Young teen guys can do some of the dumbest, most mischievous stuff. Certainly not all guys, but enough. I hate to admit it, but I must—I was one of them. Seems like in our middle-class Chicago suburb in the early 70’s pulling pranks in the neighborhood was just the thing to drum up a little excitement. We didn’t really do anything too bad, as I recall.
I do remember having a sleepover at a buddy’s house the summer after 7th grade, and we thought it’d be fun to go out after curfew. The thrill of that wore off quickly, so one of us had the bright idea of stealing valve caps off the tires of some curbside-parked cars. I can see the eyes rolling. At least we didn’t let the air out of the tires!
Later that summer, my buddy had some “cherry bombs” (remember those?) and thought it’d be fun to sneak up on a neighbor’s porch, light a “bomb,” drop it in the mailbox, and get out of there fast. And run we did, but not so fast that we couldn’t hear the explosion!
On a different occasion, another great idea struck. “Let’s ring doorbells and run!” said my friend.
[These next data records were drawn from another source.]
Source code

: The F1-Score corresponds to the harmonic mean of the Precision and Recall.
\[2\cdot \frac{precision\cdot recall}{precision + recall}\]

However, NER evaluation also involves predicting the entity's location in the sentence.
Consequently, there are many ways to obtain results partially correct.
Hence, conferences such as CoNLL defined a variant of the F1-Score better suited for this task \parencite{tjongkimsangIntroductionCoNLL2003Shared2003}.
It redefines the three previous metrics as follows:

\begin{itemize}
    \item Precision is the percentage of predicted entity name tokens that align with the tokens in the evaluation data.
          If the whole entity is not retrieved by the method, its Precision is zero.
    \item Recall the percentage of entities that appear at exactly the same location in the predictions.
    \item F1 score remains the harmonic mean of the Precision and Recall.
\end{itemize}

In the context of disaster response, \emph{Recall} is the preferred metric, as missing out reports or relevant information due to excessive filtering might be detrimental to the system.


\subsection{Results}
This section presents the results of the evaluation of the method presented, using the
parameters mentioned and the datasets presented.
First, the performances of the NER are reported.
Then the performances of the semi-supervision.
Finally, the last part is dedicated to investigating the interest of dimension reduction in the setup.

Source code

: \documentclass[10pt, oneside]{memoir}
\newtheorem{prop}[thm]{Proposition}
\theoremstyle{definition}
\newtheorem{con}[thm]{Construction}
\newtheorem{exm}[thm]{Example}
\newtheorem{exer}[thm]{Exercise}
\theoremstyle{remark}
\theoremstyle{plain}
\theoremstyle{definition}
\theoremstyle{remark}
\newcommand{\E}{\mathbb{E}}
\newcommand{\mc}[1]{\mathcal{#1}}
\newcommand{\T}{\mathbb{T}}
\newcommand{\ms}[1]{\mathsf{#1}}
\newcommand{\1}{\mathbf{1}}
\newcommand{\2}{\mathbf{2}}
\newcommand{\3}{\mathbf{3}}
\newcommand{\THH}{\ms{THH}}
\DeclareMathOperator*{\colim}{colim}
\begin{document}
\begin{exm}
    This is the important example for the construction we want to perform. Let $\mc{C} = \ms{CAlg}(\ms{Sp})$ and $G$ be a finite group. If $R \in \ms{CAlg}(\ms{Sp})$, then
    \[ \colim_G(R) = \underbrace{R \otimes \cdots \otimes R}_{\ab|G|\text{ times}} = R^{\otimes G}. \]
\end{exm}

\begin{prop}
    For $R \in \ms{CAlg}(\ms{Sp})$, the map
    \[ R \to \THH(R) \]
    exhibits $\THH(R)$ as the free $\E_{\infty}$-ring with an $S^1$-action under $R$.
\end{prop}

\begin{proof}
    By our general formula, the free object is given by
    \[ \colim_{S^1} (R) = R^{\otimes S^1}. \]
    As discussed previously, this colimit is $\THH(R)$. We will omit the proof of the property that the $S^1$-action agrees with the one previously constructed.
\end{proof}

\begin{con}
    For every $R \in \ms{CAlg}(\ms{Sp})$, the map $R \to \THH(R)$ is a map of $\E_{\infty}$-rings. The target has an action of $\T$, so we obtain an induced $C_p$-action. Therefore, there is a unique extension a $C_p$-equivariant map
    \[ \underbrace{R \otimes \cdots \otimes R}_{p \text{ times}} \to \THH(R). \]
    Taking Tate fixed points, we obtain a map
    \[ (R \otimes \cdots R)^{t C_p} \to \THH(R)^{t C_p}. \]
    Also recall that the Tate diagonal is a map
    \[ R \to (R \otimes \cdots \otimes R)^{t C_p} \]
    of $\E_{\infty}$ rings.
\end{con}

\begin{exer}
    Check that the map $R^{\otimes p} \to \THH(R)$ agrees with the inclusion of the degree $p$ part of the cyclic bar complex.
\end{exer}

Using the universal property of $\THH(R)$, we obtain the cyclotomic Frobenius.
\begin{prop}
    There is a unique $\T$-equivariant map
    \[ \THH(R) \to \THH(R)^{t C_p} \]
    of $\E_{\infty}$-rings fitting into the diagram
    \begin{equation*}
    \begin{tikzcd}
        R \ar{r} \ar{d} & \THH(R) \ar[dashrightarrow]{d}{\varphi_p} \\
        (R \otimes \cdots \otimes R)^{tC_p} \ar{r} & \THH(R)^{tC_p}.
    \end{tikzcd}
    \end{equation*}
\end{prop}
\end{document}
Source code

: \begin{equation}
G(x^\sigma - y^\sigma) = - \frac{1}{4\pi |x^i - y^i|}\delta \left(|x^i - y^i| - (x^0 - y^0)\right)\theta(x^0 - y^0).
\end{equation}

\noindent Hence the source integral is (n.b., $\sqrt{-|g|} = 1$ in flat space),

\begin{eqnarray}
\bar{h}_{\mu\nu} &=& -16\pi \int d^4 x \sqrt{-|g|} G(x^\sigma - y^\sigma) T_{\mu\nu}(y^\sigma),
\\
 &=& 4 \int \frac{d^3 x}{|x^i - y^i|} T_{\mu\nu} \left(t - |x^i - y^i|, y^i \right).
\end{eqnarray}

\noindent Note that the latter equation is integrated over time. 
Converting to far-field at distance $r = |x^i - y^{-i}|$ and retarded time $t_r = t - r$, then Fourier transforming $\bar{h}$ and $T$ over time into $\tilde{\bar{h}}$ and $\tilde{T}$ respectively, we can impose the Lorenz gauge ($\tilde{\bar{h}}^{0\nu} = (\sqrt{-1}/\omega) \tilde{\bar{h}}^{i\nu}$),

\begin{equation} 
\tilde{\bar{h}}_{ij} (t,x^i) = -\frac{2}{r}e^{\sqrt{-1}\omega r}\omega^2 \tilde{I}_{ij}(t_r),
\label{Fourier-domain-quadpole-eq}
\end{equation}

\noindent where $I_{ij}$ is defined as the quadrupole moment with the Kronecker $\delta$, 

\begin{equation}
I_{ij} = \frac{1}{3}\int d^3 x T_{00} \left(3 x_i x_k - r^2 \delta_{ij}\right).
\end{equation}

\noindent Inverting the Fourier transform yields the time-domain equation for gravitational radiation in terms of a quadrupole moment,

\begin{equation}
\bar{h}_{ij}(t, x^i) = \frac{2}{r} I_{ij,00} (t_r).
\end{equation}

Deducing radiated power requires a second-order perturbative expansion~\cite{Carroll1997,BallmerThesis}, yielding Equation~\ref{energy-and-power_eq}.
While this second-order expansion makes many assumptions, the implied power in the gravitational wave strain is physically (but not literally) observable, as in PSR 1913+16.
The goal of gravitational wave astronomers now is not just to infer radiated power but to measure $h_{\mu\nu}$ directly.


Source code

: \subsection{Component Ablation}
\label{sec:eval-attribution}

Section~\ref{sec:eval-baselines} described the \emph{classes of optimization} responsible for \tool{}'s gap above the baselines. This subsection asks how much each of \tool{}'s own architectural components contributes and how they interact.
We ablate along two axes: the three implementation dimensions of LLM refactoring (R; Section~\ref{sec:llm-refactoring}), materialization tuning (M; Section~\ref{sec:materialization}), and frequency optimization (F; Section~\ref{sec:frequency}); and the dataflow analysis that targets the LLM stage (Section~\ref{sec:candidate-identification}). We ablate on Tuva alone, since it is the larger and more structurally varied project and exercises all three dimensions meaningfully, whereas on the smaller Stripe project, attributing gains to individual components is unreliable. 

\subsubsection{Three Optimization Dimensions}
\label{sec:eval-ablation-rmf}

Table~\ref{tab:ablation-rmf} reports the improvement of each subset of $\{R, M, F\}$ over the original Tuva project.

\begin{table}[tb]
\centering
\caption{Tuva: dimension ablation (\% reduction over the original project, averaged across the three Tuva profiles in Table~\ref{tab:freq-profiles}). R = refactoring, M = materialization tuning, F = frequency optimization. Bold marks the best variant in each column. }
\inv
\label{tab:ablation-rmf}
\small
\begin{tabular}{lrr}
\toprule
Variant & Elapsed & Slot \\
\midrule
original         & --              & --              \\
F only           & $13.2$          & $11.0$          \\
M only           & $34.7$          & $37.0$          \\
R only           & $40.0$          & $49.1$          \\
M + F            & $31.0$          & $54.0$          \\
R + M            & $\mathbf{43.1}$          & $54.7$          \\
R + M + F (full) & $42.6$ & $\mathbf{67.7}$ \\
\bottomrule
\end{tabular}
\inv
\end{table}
At 1:00 a.m. I hope it was a Friday night so the poor souls didn’t have to get up for work the next day—but I can’t say for sure that it was. It was summertime, after all.
I wonder what 7th grade boys do these days, with the invention of Ring surveillance and security cameras? Maybe it’d be better for a grandpa not to know.
Did you know youthful orneriness wasn’t invented in the late 20th century? In reading Charles Spurgeon’s Flowers from a Puritan’s Garden, I was struck by a quotation from the 17th century Puritan Thomas Manton. Spurgeon titled his devotional entry “Runaway Knocks,” then added the quotation:
Watch in prayer to see what cometh. Foolish boys [ouch!], that knock at a door in wantonness, will not stay till somebody cometh to open to them; but a man that hath business will knock, and knock again, till he gets his answer (emphasis added to highlight my own folly!).
Spurgeon insightfullly applied the quote:
To pray and not to look for an answer argues either a mere formality in prayer, and that makes the prayer to be dead; or else unbelief as to the truth of God, and that makes the prayer to be corrupt. He who presents a check at the banker’s looks to have money for it; if not, he is not a business man, but a mere trifler. So in our pleadings of the divine promise we expect a fulfillment, of otherwise we do but play with God. How many runaway knocks we give at mercy’s gate! Let us put away such childish things, and treat prayer as a reality: then shall we be answered of a truth. “I will direct my prayer unto thee, and will look up.”
He who writes these lines bears witness that he has never knocked in vain at the Lord’s door, and he begs the reader to make trial of that which he has found so effectual. “Knock, and it shall be opened, unto you.”
As I recall—and I hope my memory is being honest with me—those foolish antics ended after two or three episodes. We never did another prank of “runaway knocks” to bother our neighbors, much to their relief, I’m sure. That childish folly was left behind.
I wish I could say I was as successful at putting away the folly of giving runaway knocks at mercy’s gate!